- [Data under study]:

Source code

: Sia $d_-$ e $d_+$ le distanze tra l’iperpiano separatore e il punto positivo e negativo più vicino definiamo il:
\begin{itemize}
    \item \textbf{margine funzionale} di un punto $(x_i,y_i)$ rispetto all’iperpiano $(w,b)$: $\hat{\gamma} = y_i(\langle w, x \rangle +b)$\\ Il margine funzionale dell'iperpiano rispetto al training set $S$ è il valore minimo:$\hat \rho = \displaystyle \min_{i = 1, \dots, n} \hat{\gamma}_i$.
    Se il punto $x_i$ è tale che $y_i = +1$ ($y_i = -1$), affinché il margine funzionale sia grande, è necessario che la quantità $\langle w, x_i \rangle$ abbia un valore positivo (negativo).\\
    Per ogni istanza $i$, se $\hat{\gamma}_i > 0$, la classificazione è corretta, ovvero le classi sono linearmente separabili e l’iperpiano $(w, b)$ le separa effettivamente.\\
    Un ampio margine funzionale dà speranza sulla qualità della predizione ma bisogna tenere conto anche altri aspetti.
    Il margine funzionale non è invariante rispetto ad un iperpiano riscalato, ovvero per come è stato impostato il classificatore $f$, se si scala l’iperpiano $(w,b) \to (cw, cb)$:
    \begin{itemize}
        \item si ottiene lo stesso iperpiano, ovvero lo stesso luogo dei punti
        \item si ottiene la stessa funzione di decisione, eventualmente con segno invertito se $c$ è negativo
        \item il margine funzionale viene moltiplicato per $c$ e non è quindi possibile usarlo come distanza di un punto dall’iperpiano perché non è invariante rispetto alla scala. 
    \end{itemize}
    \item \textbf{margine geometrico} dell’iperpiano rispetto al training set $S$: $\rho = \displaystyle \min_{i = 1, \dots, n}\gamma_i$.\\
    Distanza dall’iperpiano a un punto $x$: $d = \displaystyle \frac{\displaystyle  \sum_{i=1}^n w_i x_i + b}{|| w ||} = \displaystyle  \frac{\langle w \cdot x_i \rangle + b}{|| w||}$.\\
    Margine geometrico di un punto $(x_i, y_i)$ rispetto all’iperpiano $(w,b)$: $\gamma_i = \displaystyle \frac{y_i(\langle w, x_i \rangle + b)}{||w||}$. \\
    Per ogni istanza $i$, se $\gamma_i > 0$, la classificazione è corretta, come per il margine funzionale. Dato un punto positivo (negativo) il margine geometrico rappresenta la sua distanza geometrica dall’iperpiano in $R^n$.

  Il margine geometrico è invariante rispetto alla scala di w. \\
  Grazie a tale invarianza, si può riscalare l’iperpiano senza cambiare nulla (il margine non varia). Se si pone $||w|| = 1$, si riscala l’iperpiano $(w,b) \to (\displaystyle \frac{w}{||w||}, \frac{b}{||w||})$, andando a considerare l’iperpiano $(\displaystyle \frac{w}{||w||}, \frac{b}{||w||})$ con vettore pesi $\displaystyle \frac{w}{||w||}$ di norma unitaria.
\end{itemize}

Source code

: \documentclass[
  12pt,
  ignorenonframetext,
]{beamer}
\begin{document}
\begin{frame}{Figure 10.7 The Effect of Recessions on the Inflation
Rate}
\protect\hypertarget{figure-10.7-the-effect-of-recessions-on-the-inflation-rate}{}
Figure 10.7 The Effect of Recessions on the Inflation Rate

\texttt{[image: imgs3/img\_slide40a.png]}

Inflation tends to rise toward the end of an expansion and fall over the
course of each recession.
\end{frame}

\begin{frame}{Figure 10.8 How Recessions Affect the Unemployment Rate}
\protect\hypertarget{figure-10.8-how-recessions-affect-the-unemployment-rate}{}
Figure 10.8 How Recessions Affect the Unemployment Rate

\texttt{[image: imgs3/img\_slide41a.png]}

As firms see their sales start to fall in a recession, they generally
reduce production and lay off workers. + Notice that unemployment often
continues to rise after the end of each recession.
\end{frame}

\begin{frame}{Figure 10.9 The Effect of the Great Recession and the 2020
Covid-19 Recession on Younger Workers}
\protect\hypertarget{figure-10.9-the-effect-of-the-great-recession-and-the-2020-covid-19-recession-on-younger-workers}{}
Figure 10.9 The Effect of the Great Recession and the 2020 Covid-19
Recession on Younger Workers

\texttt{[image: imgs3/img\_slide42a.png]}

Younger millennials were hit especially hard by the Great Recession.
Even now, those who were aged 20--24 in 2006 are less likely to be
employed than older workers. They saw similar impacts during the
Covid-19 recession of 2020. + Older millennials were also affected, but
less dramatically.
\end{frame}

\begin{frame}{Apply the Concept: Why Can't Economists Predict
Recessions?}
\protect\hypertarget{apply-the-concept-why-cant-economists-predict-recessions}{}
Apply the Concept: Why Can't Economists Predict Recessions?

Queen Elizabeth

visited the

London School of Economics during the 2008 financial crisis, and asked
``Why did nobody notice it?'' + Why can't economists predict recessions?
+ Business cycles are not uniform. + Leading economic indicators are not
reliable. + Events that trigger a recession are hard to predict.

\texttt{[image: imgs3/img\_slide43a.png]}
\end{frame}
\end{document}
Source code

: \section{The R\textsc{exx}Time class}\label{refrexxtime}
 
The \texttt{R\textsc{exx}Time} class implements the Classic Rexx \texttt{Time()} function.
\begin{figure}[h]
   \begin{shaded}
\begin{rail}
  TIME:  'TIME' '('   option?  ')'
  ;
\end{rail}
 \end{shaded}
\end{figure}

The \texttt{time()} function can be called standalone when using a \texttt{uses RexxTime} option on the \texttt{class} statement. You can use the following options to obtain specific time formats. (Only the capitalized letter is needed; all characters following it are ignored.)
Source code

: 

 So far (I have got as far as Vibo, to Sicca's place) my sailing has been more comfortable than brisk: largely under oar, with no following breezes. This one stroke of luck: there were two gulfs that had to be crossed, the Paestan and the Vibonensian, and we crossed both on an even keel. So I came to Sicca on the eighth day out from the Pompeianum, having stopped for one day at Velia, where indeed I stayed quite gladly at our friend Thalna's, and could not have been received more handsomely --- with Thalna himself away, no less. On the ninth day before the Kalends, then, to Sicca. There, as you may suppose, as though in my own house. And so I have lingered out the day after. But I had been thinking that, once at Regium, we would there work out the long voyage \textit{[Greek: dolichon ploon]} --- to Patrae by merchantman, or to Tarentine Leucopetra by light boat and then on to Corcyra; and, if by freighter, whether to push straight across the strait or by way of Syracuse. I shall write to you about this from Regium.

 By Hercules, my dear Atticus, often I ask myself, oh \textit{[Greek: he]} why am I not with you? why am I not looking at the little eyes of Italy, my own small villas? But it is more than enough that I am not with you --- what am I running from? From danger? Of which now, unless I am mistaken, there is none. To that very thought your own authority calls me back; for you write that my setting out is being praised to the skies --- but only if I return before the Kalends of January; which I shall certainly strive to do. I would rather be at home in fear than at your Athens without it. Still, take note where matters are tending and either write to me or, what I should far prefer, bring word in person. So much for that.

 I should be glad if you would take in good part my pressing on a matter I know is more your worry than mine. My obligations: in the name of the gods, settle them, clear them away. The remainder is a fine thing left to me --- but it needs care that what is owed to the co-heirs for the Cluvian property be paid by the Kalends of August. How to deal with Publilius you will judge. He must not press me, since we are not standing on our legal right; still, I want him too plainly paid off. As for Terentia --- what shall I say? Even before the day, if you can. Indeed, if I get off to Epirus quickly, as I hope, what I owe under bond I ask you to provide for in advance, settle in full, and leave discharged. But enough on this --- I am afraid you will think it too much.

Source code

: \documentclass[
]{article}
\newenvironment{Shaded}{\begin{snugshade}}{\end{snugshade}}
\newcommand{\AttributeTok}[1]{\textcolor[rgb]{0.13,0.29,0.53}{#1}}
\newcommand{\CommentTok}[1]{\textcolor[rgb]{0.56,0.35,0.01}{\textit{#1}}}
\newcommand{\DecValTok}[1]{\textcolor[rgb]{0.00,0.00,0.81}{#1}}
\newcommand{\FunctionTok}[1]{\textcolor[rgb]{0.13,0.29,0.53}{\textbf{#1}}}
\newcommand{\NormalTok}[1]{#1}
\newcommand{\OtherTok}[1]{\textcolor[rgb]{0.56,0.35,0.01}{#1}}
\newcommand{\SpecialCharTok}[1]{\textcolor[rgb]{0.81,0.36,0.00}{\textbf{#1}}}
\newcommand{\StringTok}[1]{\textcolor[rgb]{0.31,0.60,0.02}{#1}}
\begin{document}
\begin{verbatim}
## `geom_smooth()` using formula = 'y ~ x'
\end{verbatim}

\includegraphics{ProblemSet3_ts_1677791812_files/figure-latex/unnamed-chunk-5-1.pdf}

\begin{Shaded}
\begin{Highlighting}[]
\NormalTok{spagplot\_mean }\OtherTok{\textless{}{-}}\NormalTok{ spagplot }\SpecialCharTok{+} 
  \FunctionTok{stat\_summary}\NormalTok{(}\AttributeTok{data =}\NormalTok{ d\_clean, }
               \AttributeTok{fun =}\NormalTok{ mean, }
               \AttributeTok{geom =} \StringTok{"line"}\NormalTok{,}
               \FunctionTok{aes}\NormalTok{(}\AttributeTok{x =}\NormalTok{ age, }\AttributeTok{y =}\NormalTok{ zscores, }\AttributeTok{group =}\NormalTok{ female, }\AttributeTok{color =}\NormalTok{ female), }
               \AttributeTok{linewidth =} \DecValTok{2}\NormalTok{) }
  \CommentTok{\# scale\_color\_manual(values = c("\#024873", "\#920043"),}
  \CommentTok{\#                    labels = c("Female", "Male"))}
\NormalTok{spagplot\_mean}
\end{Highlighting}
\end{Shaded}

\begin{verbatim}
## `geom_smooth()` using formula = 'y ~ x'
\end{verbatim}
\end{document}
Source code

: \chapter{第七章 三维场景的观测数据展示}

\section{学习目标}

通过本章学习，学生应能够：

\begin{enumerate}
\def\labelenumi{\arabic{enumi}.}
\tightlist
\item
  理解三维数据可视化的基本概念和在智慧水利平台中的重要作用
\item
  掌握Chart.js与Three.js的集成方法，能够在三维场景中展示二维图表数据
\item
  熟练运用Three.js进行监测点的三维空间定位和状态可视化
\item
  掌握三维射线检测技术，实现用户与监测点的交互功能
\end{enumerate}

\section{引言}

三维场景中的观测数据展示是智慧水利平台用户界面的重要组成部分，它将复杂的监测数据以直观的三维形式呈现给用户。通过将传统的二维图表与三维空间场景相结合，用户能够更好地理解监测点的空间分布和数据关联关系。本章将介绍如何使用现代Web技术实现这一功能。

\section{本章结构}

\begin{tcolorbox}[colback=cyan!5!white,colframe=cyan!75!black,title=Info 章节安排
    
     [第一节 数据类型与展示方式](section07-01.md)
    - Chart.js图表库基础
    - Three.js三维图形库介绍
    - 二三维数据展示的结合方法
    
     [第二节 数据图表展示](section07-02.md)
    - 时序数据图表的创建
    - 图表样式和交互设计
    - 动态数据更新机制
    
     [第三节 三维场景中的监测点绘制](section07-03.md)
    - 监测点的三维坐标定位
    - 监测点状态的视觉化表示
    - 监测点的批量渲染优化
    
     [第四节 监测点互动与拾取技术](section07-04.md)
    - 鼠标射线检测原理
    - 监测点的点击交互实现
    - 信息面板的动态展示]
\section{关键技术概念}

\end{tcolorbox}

- [Work required]: Once a line of the records is found to contain "rise", copy it out.

- [Your solution]:
Inflation tends to rise toward the end of an expansion and fall over the
continues to rise after the end of each recession.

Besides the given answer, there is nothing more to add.